Requirement
Beginning at the first line of the data, print each line exactly, stopping after the line that contains "Cora, CiteSeer, and".

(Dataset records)
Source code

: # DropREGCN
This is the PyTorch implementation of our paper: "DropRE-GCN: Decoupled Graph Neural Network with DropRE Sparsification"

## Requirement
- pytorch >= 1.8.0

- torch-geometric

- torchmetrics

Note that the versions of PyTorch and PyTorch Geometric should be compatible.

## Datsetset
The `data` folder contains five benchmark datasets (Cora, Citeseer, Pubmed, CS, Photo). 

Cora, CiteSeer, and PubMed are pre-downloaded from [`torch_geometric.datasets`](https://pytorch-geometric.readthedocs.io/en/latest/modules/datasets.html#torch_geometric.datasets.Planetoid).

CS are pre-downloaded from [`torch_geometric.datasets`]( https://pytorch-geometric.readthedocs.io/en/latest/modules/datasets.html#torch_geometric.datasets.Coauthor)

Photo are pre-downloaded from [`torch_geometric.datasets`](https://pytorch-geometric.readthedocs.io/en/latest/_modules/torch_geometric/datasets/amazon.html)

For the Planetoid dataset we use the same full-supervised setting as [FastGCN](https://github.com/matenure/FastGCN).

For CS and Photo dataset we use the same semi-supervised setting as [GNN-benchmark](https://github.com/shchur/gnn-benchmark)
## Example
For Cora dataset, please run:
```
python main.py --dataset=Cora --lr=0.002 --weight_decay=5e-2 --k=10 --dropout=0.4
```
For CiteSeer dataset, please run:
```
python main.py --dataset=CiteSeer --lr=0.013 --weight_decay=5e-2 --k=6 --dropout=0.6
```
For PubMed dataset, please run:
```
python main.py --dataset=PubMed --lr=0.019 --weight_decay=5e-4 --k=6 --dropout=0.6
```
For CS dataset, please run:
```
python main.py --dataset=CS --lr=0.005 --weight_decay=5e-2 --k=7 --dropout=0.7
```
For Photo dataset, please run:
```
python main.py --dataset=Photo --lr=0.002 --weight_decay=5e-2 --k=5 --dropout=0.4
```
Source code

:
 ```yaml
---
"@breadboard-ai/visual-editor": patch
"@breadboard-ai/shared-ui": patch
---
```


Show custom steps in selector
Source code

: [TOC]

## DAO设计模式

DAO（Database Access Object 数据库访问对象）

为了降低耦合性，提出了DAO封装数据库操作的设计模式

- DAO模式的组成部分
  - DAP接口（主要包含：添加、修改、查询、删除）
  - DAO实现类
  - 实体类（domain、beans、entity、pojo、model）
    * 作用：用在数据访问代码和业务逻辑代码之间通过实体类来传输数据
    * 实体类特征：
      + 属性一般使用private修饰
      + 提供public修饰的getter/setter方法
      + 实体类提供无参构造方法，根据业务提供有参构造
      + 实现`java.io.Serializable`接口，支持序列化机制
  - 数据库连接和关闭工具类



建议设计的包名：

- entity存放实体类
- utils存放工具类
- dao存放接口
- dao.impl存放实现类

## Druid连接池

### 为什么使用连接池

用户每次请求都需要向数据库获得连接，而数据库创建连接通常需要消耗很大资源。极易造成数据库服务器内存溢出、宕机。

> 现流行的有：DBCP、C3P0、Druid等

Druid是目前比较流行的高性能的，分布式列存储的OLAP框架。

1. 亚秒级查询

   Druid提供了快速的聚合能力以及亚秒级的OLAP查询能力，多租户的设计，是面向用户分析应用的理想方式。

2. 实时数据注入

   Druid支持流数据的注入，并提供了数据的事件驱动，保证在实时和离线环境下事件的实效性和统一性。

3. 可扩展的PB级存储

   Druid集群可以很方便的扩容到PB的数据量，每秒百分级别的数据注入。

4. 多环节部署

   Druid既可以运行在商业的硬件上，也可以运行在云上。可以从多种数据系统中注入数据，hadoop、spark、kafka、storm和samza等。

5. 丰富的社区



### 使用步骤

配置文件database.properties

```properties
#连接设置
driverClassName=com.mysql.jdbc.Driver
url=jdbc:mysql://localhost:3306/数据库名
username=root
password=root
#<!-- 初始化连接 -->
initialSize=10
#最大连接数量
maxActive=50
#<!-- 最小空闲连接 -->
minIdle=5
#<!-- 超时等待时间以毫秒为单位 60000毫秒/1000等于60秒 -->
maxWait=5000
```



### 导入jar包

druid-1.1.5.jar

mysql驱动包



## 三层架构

Response for this exercise
Source code

: # DropREGCN
This is the PyTorch implementation of our paper: "DropRE-GCN: Decoupled Graph Neural Network with DropRE Sparsification"

## Requirement
- pytorch >= 1.8.0

- torch-geometric

- torchmetrics

Note that the versions of PyTorch and PyTorch Geometric should be compatible.

## Datsetset
The `data` folder contains five benchmark datasets (Cora, Citeseer, Pubmed, CS, Photo). 

Cora, CiteSeer, and PubMed are pre-downloaded from [`torch_geometric.datasets`](https://pytorch-geometric.readthedocs.io/en/latest/modules/datasets.html#torch_geometric.datasets.Planetoid).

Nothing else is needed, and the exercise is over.